Jon Gracey's

Games That Rocked…Tom Clarke’s World – #34: Advance Wars: Dual Strike

In DS on May 10, 2013 at 8:44 am

Today’s post is by Tom Clarke.

——-

Title: Advance Wars: Dual Strike

Format: Nintendo DS

Released: 30th September, 2005 (UK)

Advance Wars DS Box Art

War is adorable. At least, Advance Wars: Dual Strike is.

I often think about the numbers I’ve killed. The dozens of Timesplitters, the hundreds of Stormtroopers, the thounds of ethnic Serb- I mean Zergs. Sometimes, I’m haunted by the faces of the trusting soldiers from Red Alert, who would follow my every deranged command with absolute loyalty. They believed in me, even when I decided to tell them to attack a Tesla coil one at a time rather than as a group, just because I was bored.

It was after one of these musing sessions that I realised I had killed one person more than any other. My brother. I’d eviserated him in Mortal Kombat, Falcon punched him into infinity in Smash Bros, bored straight into his skull in Turok and wrestled him to the floor and kicked his skinny ass in Real Life.

My brother & I both started gaming at the same time. It began one fateful Christmas in Glasgow when we received a NES console (before that I had only ever played on a NES once where it took me an embarrassing 8 attempts to squash my first Goomba). Over the years we would pool our resources to buy consoles, all the time constantly killing one another, and then one day, we discovered the Advance Wars series.

Advance Wars DS

Never have I sent so many men to their death and felt so little as when playing Advance Wars, and by far the best iteration of the series is Advance Wars: Dual Strike for the Nintendo DS.

The series is known for its cutesy design; every soldier, tank and bomber is brightly coloured and commanded by a cartoonish character, each with their own special ability (which is normally possible to guess based on their appearance [Oh, this guy is wearing flying goggles and is called Eagle, I bet his ground units are really good. NOT.]) Losing a unit isn’t as traumatic as, say, losing one of your worms in Worms (especially when it’s one you named yourself, possibly after a famous dictator, as I like to do), and a lot of this is down to how death is portrayed in the game. When you bomb the tits out of a squad of soldiers, rather than a traumatic scene wherein you watch a charred soldier cradle the severed limb of his buddy who tried to eat an explosion, the soldiers just bounce out of shot, making killing the relaxing endeavour it was always meant to be.

Black Hole

Reckon they’re the bad guys? Nah, me neither.

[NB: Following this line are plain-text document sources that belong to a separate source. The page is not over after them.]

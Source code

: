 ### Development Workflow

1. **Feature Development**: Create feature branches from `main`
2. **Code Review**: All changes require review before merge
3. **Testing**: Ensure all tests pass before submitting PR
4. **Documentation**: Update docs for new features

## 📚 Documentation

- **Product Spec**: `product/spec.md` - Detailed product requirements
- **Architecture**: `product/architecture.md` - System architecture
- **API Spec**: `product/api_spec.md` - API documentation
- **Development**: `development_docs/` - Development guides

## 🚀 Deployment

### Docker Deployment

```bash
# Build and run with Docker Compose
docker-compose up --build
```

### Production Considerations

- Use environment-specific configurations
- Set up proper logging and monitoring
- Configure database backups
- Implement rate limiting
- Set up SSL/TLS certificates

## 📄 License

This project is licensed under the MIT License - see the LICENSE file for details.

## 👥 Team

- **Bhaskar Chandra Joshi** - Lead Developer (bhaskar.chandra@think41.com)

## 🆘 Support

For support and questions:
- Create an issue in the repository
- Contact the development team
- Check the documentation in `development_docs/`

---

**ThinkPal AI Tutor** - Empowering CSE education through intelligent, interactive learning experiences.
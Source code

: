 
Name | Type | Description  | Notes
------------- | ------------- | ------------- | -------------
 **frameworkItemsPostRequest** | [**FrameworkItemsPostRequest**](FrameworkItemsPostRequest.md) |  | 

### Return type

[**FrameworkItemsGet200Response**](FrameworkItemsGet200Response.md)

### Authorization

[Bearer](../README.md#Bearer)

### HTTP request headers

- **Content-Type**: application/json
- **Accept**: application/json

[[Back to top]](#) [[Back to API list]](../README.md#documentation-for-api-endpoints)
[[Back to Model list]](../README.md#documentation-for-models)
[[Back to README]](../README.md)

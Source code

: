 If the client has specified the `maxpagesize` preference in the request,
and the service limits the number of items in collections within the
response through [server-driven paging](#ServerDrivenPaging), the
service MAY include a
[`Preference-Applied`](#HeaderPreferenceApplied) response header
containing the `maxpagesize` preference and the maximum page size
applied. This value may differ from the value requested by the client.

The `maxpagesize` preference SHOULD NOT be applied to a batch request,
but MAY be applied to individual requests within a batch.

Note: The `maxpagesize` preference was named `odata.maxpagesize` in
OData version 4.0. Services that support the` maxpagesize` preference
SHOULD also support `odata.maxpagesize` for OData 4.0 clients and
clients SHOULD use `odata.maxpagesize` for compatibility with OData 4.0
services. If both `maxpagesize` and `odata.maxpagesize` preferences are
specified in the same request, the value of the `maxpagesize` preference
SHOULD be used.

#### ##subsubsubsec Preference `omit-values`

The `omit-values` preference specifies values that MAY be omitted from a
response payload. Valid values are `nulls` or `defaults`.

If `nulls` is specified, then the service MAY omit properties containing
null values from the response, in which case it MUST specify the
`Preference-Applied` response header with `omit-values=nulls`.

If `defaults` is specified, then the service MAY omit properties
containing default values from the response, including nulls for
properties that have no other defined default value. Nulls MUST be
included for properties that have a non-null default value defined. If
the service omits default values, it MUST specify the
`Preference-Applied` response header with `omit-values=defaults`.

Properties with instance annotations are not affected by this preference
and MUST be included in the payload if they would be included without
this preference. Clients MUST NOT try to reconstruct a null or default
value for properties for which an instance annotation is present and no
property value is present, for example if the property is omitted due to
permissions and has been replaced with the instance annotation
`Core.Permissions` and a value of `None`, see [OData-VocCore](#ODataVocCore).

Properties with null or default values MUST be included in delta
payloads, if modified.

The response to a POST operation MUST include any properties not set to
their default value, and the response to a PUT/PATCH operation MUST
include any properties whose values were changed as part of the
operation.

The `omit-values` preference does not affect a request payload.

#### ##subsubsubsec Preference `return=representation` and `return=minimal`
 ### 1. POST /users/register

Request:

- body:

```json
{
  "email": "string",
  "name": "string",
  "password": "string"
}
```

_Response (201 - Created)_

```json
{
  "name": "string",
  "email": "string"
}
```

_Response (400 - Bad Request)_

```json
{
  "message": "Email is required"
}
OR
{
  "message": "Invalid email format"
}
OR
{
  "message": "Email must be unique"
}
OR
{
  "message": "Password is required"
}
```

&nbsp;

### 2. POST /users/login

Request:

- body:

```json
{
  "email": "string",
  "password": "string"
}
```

The game’s story is similarly light-hearted; the commanding officers act as if the invaders have challeneged them to a dance off, rather than an all-out military conflict. The characters motivations are also farcical; most battles happen out of confusion rather than malice (“Oh no! My clone has attacked a Yellow Comet CO who was actually a disguised as an Orange Star General’s twin brother!”) which doesn’t harm the game (and could be considered satire of a sort), but instead makes each match feel more like a puzzle game with more replay value than a story dependant event.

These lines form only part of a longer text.